**Data in this exercise**
──────────

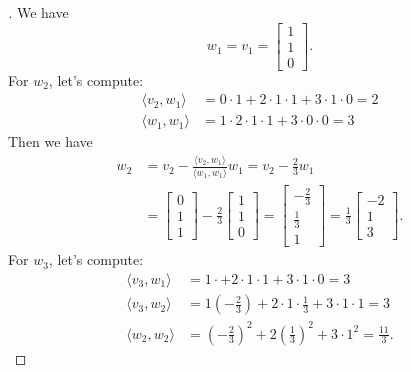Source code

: \documentclass[11pt]{article}
\begin{document}
\begin{enumerate}
        \begin{proof}[\unskip\nopunct]
            We have \[w_1 = v_1 = \begin{bmatrix}
                1 \\ 1 \\ 0
            \end{bmatrix}.\] For \(w_2\), let's compute:
            \begin{align*}
                \langle v_2, w_1 \rangle &= 0 \cdot 1 + 2 \cdot 1 \cdot 1 + 3 \cdot 1 \cdot 0 = 2 \\
                \langle w_1, w_1 \rangle &= 1 \cdot 2 \cdot 1 \cdot 1 + 3 \cdot 0 \cdot 0 = 3
            \end{align*}
            Then we have
            \begin{align*}
                w_2 &= v_2 - \frac{\langle v_2, w_1 \rangle}{\langle w_1, w_1 \rangle} w_1 = v_2 - \frac{2}{3} w_1 \\
                    &= \begin{bmatrix}
                        0 \\ 1 \\ 1
                    \end{bmatrix} - \frac{2}{3} \begin{bmatrix}
                        1 \\ 1 \\ 0
                    \end{bmatrix} = \begin{bmatrix}
                        - \frac{2}{3} \\ \frac{1}{3} \\ 1
                    \end{bmatrix} = \frac{1}{3} \begin{bmatrix}
                        -2 \\ 1 \\ 3
                    \end{bmatrix}.
            \end{align*}
            For \(w_3\), let's compute:
            \begin{align*}
                \langle v_3, w_1 \rangle &= 1 \cdot + 2 \cdot 1 \cdot 1 + 3 \cdot 1 \cdot 0 = 3 \\
                \langle v_3, w_2 \rangle &= 1 \left(- \frac{2}{3}\right) + 2 \cdot 1 \cdot \frac{1}{3} + 3 \cdot 1 \cdot 1 = 3 \\
                \langle w_2, w_2 \rangle &= \left(- \frac{2}{3}\right)^2 + 2 \left(\frac{1}{3}\right)^2 + 3 \cdot 1^2 = \frac{11}{3}.

\end{align*}
\end{proof}
\end{enumerate}
\end{document}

──────────

**Instructions to follow**
Throughout the records, the word "frac" shows up on certain lines. Report how many lines, with only the number.

**Reply to the exercise**
6